The Securities and Exchange Commission announced on August 26, 2020, an impactful change to the definition of accredited investor that will disrupt who will be qualified to invest in hedge funds, private equity, and startups.
Historically only a person who qualified as an accredited investor under federal securities laws may partake in certain securities offerings. Previously the definition of an accredited investor is anyone who earned an annual income of $200,000 (or $300,00 together with a spouse) in each of the prior 2 years, and reasonably expects the same income for the current year, or who has a net worth over $1 million, either individually or together with a spouse, excluding the value of the person’s primary residence.
Other characteristics previously to define an accredited investor also included any trust with total assets exceeding $5 million, not formed specifically to purchase the subject securities, whose purchase is directed by a sophisticated person (the person, company or private fund offering the securities believes that this person has knowledge and experience to be able to evaluate a prospective investment), or any entity in which all of the equity owners are accredited investors.

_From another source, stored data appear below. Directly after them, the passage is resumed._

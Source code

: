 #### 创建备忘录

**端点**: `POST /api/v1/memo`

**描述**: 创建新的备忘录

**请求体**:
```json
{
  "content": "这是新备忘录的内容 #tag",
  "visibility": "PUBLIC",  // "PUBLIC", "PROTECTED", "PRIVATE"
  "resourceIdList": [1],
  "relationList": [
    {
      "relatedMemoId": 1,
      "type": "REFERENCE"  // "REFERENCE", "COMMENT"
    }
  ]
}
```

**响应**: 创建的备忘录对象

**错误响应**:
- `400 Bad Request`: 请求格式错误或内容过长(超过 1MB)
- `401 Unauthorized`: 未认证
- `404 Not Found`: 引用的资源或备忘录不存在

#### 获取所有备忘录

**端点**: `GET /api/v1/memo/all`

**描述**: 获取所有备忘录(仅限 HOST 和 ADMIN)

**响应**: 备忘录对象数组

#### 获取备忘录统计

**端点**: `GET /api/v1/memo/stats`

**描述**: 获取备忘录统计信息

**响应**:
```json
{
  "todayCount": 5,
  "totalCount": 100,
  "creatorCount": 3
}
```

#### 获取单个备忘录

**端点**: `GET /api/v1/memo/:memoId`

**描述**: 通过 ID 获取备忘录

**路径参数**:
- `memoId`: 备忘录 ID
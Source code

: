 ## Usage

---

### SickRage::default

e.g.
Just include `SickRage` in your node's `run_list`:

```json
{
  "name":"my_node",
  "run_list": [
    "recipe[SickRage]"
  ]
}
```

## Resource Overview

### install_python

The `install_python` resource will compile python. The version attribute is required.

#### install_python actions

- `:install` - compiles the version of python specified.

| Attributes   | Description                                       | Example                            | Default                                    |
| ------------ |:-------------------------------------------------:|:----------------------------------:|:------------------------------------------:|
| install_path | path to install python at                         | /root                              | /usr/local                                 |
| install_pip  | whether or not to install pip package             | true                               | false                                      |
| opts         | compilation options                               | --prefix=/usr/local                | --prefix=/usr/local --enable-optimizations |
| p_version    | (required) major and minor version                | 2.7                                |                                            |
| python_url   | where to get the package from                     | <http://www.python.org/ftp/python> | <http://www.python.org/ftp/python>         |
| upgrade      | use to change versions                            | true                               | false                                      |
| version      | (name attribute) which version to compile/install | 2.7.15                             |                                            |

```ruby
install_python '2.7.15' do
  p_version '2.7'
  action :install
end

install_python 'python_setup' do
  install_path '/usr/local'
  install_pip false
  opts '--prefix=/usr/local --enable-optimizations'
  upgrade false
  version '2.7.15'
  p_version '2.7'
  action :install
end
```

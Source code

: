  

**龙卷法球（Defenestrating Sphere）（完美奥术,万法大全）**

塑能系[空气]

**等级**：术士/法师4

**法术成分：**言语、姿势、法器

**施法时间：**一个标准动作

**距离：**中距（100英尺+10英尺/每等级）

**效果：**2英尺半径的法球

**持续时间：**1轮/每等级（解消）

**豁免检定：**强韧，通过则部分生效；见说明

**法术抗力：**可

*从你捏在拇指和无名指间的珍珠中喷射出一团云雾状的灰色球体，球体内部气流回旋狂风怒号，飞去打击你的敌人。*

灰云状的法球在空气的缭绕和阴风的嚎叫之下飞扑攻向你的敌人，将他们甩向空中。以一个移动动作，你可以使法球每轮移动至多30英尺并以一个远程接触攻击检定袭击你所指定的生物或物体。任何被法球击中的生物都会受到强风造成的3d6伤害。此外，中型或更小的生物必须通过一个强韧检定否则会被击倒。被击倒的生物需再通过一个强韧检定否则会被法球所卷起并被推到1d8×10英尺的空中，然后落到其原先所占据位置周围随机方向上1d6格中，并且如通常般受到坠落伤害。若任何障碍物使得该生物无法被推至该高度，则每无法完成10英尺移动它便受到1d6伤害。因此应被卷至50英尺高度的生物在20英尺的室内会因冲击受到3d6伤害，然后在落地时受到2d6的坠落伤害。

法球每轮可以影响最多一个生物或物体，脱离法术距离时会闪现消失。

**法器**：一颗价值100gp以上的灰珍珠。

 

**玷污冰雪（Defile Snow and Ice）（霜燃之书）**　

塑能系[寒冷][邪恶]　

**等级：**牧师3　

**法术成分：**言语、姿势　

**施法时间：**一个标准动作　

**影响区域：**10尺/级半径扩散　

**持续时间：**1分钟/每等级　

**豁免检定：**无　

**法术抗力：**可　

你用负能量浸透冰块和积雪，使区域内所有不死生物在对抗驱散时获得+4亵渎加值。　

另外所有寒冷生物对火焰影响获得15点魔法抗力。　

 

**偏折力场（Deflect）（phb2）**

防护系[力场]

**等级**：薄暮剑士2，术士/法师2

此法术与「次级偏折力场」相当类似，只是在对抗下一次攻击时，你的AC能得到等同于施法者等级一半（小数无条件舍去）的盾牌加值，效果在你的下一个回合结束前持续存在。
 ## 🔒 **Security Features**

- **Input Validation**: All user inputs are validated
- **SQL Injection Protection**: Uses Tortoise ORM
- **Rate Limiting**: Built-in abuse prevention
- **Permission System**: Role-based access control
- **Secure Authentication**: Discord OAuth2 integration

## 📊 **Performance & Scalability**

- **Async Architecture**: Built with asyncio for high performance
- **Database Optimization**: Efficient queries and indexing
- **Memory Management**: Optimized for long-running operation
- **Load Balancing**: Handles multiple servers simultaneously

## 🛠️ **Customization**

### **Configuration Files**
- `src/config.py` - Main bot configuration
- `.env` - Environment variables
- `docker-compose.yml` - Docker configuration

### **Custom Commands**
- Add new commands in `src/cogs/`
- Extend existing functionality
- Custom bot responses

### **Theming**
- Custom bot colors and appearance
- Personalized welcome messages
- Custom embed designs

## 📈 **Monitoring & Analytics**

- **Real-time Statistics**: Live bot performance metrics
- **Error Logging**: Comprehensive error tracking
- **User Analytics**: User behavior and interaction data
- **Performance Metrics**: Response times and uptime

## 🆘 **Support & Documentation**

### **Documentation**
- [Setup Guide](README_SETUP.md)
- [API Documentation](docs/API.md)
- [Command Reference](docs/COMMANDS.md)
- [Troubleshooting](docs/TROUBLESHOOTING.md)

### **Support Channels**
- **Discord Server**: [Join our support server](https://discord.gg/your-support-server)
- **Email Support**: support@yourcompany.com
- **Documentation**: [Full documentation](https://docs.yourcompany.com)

Last year the SEC estimates $2.7 trillion was raised on private markets compared with $1.2 trillion on public markets, allowing new accredited investors more opportunities to invest as well more opportunities to diversify their portfolio.
The SEC expands its definition of accredited investors by allowing a person to qualify as an accredited investor based on professional certifications, designations, or credentials. Also, “knowledgeable employees” in a private fund may qualify as accredited investors.
After publication in the Federal Register, the new rule is enacted 60 days.